● WHAT IS NEEDED:
Tell me how many lines in the data include "following", and keep the reply to that number.

● RECORDS:

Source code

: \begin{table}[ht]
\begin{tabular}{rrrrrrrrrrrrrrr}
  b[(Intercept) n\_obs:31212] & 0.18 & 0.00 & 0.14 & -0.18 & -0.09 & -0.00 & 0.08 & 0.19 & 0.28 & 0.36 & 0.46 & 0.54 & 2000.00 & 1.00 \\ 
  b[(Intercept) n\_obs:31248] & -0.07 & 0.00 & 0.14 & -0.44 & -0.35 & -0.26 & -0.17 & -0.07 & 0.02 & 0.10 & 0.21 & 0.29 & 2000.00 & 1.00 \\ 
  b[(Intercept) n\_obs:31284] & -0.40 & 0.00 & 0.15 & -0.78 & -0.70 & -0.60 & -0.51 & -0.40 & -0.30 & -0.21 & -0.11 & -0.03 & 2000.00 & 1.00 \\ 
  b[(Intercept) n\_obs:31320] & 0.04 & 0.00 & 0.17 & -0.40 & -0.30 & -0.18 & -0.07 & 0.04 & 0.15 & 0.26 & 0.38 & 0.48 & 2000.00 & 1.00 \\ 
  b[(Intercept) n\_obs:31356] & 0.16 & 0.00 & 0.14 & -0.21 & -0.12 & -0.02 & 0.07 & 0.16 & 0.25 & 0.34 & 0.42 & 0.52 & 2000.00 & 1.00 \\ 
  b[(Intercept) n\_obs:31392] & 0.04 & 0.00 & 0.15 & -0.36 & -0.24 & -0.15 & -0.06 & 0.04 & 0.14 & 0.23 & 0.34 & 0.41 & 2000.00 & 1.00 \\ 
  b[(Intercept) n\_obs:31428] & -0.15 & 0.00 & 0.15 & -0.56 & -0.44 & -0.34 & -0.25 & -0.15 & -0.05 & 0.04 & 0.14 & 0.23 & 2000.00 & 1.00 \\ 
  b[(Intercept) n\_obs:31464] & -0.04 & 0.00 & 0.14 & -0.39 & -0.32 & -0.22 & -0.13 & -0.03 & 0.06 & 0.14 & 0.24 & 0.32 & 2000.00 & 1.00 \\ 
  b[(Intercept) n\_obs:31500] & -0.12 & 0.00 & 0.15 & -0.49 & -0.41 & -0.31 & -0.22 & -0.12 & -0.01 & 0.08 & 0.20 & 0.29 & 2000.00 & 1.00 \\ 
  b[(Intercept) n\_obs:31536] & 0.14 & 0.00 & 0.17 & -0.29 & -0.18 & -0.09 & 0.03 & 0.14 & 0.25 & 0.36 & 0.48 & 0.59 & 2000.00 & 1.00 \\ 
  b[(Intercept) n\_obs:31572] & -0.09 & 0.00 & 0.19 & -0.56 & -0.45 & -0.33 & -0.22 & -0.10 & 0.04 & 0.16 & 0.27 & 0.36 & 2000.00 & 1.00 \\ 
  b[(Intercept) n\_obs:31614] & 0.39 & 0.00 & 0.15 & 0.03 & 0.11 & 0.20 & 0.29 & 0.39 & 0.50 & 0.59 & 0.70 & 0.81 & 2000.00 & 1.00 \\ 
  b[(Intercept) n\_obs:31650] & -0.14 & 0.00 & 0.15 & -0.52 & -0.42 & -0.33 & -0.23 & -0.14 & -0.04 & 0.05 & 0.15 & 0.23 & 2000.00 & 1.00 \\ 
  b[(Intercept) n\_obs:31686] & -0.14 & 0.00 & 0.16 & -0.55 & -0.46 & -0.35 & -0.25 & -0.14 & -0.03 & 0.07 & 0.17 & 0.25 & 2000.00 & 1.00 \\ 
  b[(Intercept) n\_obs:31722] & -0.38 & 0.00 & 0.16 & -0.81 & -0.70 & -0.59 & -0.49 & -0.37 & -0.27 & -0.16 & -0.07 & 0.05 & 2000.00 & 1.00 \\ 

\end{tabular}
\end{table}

---

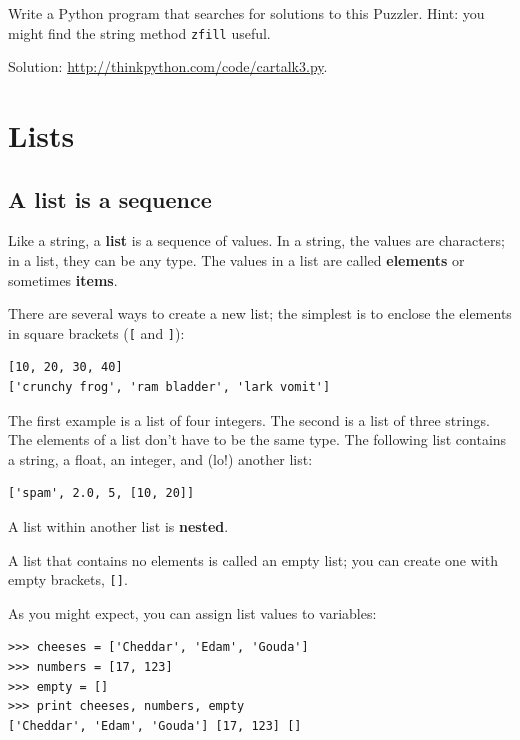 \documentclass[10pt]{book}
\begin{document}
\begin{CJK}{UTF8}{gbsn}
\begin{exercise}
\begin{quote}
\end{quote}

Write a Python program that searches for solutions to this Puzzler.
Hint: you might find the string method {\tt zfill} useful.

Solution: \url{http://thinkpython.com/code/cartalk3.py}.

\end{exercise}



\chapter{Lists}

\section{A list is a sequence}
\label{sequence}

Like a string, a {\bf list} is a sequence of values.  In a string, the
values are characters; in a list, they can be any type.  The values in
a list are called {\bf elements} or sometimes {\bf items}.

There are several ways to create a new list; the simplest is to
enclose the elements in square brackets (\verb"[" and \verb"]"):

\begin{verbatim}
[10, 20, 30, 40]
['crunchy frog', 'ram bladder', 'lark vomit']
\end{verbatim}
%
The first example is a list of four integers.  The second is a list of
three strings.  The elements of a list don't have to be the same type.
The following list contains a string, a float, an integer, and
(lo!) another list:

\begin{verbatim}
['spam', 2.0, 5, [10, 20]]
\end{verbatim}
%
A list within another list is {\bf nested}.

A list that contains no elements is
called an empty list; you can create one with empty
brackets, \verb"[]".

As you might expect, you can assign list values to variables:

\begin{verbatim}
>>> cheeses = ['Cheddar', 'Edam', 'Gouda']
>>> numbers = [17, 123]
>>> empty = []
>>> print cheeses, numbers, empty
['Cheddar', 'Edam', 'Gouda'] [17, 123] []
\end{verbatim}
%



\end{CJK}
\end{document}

* * *

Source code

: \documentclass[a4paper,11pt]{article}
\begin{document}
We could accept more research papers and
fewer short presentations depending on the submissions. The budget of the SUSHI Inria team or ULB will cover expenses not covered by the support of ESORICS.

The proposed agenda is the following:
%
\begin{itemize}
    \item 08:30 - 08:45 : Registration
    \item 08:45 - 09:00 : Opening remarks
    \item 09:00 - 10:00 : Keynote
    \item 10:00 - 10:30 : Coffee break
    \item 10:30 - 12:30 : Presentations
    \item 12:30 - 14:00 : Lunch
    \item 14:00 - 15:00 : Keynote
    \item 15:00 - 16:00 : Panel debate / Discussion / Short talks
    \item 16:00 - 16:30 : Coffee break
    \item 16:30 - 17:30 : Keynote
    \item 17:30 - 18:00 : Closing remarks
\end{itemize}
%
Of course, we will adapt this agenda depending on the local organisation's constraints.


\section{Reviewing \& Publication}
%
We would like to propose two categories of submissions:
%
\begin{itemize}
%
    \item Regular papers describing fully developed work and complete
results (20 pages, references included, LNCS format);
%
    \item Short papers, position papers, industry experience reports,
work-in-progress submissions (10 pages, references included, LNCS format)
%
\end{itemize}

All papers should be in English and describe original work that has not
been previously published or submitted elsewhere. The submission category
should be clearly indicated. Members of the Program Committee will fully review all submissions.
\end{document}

● THE COMPLETED TASK:
2